I just took these photos of there gigantic slow moving Alien Spacecraft Northeast of the Olympic Mountains now about 50 miles NW of Seattle. These photos were taken just a half an hour ago
I just looked and again they're still hovering out there!
Sunset and still none of them have landed.
Altocumulus Standing Lenticular Clouds
Known as Altocumulus Standing Lenticular (ACSL) or Altocumulus Standing Lenticularis clouds, they are associated with waves in the atmosphere that develop when relatively stable, fast moving air is forced up and over a topographic barrier that is oriented more or less perpendicular to the direction from which the upper-level wind is blowing. This deflection creates a gravity wave downwind of the topographic barrier not unlike a wave you might generate by throwing a pebble into a pond. When sufficient moisture is present above mountain-top level, ACSL clouds develop within the crest of these mountain waves where the air is rising. ACSL clouds are continually developing and dissipating in the vicinity of the wave's crest and immediately downwind of the crest, respectively. That is why they appear to remain stationary (hence the name) even though winds are swiftly (sometimes very swiftly) moving through the entire cloud. They are most often seen in the winter or spring when winds aloft are typically the strongest. A more thorough discussion of mountain waves is available here.

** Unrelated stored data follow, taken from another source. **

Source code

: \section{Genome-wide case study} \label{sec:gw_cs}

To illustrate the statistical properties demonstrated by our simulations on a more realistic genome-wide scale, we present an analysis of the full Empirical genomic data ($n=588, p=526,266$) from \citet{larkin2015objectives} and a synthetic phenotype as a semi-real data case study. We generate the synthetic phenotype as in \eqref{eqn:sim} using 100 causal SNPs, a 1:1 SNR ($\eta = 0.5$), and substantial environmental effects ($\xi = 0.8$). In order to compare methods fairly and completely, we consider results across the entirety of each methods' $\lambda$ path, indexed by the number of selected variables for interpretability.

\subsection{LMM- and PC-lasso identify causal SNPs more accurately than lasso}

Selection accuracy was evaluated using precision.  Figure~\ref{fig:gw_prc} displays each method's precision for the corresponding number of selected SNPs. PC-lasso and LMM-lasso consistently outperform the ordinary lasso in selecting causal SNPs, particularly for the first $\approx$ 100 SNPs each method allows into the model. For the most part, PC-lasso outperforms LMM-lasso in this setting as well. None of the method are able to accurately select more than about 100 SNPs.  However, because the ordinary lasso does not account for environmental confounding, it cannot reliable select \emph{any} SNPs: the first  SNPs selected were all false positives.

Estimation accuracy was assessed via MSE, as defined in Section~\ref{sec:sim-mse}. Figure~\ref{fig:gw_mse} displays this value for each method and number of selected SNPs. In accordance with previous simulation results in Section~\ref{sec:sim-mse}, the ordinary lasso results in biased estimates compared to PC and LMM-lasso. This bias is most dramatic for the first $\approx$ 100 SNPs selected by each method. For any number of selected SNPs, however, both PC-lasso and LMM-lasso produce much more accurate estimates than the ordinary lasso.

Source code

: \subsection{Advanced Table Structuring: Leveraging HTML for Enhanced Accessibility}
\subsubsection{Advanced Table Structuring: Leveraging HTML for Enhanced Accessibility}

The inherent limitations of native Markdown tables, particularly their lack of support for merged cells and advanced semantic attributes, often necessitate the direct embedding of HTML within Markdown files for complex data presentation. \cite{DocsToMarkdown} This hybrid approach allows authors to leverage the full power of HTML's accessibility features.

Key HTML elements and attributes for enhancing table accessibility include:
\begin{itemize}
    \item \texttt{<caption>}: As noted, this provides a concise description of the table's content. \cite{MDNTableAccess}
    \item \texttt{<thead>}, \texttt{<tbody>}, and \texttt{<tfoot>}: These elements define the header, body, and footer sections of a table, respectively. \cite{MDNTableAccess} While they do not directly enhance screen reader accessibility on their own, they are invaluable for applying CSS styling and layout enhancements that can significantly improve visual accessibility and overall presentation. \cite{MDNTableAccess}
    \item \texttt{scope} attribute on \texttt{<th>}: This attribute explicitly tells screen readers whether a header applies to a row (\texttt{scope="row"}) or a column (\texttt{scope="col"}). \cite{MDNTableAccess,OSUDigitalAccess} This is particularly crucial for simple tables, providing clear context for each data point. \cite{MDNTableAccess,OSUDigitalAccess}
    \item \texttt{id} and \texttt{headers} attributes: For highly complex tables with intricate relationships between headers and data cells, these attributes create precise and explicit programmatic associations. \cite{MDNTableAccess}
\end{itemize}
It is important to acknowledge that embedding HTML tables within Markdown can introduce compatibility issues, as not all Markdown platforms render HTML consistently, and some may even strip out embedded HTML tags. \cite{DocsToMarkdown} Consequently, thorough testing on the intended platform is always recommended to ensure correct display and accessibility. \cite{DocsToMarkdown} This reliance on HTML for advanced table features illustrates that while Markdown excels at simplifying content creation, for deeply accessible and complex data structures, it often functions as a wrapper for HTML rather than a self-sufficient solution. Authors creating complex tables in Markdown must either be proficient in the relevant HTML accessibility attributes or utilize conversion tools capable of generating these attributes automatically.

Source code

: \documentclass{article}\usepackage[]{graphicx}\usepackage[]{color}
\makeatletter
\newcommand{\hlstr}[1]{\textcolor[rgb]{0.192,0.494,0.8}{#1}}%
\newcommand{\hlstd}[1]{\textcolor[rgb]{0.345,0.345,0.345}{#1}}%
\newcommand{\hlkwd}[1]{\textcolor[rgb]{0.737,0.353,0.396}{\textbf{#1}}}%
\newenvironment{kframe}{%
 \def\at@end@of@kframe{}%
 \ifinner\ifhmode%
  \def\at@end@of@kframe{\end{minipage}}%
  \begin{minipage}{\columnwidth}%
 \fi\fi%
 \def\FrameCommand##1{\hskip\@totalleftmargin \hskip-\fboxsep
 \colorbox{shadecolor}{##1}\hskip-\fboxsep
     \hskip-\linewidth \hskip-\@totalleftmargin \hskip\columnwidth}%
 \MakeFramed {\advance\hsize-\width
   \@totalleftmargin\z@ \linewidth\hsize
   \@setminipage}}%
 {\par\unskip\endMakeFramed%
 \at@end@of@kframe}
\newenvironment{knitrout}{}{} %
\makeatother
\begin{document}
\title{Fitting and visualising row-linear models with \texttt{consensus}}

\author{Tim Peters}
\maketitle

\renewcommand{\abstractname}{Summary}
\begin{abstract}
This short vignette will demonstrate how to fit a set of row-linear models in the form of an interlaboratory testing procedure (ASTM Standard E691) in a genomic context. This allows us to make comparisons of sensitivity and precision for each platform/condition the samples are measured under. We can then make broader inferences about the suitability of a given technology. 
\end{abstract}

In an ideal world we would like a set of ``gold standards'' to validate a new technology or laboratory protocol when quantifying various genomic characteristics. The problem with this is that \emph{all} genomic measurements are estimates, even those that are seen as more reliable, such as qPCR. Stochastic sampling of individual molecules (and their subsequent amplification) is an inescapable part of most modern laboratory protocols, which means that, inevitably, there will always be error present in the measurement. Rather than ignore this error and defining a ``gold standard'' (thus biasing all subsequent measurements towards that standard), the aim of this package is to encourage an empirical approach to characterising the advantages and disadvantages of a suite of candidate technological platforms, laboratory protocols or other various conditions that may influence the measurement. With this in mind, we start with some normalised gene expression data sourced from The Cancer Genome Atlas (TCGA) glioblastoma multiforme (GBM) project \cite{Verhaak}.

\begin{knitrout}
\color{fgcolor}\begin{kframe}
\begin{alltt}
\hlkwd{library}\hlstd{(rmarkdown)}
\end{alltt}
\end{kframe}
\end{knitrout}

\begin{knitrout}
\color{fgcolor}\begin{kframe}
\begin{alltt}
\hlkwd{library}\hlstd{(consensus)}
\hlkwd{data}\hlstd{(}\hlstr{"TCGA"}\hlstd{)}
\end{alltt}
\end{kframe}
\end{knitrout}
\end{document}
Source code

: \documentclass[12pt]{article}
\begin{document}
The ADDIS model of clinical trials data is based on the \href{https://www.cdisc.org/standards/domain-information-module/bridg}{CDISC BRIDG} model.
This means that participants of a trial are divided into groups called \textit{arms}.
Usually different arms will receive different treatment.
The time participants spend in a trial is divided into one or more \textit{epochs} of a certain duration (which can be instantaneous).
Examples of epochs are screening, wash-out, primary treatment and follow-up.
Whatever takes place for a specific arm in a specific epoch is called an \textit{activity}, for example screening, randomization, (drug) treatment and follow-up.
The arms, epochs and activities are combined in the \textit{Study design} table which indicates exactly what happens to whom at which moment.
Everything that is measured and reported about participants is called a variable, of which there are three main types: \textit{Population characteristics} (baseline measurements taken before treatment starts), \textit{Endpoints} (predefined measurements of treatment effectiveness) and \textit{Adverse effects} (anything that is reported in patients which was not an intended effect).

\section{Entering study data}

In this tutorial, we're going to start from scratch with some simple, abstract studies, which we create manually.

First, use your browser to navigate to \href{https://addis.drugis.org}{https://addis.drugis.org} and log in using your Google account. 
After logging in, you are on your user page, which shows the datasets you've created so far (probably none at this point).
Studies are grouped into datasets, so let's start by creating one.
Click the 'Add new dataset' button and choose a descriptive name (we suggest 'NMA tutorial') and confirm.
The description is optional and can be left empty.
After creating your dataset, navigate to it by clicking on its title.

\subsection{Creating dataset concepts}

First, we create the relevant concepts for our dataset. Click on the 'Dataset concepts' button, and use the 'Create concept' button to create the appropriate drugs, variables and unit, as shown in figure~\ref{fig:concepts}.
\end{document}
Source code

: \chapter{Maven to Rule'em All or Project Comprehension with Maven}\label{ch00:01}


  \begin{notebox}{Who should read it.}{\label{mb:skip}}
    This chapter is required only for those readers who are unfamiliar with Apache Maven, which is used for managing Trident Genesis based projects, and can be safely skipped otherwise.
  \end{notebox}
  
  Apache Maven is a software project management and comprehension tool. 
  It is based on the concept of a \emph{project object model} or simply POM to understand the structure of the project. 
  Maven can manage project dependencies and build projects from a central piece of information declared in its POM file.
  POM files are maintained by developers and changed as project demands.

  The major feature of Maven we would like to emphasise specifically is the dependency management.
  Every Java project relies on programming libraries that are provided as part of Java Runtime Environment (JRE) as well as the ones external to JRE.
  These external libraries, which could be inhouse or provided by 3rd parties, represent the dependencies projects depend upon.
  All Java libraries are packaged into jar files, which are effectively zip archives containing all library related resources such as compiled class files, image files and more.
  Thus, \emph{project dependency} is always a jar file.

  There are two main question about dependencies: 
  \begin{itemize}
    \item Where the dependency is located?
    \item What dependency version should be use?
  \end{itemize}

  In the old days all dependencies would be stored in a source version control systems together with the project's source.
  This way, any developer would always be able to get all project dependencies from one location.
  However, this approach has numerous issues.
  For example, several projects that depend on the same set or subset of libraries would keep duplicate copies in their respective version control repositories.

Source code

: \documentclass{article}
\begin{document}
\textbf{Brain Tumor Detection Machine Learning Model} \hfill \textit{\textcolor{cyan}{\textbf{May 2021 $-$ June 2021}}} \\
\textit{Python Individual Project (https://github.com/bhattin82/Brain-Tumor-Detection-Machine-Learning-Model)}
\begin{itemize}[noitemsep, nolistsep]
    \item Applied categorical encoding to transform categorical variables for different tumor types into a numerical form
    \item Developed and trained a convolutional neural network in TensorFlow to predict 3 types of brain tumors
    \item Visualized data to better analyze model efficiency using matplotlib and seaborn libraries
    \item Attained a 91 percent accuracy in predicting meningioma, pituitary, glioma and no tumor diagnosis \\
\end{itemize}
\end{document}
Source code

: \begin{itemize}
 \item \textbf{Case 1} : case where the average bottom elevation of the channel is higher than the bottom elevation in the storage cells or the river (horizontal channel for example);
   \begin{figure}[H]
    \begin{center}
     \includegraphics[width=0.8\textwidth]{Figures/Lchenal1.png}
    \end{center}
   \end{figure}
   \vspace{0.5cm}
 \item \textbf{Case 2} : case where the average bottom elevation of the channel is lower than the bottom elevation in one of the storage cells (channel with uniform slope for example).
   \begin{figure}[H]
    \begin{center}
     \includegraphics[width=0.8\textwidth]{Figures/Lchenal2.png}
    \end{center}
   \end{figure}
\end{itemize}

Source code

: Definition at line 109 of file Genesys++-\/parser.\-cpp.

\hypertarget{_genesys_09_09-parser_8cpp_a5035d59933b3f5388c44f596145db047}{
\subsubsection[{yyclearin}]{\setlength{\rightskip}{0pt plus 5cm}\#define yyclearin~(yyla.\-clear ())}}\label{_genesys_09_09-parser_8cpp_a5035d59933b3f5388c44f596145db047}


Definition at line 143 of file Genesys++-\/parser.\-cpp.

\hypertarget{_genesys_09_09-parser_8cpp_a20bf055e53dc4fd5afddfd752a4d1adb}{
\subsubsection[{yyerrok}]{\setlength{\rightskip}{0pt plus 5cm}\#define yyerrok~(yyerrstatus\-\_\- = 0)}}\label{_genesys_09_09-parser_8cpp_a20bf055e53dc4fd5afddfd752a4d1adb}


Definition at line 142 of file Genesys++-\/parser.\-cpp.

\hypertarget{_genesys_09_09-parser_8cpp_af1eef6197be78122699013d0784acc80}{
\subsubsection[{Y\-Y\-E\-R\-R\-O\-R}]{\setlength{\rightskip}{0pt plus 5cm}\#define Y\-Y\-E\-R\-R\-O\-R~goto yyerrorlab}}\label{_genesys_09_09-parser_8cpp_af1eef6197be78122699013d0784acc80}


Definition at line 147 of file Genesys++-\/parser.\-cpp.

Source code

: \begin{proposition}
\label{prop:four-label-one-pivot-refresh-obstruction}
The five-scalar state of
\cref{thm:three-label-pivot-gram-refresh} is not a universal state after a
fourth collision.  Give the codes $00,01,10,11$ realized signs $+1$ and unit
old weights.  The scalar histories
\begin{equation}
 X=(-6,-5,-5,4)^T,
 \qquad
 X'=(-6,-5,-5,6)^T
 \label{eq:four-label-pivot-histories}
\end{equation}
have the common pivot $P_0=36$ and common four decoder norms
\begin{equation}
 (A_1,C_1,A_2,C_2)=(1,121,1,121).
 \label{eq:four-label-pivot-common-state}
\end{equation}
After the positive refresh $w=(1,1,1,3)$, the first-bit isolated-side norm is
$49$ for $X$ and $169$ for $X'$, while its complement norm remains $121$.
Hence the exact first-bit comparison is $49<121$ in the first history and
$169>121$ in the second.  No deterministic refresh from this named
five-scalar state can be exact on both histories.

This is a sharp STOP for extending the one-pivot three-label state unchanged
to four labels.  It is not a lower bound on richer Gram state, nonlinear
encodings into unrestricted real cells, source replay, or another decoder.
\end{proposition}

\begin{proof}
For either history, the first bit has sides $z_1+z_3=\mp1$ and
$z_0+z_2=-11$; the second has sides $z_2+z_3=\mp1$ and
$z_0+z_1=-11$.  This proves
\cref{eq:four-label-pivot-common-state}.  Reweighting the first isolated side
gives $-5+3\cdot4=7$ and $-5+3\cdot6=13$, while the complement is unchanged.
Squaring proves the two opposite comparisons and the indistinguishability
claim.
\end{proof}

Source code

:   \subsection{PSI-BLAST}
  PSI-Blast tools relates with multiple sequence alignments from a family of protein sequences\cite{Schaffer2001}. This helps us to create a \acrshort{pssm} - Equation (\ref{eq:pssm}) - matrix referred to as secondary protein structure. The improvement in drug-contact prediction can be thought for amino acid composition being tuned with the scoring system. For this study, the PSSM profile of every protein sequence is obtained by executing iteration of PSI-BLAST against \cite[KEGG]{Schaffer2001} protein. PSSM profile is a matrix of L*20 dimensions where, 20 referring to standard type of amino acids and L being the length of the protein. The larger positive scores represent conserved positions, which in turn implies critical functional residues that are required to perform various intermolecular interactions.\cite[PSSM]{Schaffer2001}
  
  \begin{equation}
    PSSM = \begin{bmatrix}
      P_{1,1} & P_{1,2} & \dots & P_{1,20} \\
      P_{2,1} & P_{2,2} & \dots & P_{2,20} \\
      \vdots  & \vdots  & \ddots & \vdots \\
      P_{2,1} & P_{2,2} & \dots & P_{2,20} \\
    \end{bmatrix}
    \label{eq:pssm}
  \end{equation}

When aircraft encounter a mountain wave, severe turbulence is often the result. The most telling clue that a mountain wave exists is the presence of ACSL clouds. But when the air is too dry to support cloud development, pilots and others may be unaware that a mountain wave and potentially severe turbulence exists. So while visually striking and appealing to photographers, ACSL may not be a welcome sight to those in the aviation community. Additionally, strong and gusty surface winds may be encountered particularly in the lee of the mountain barrier.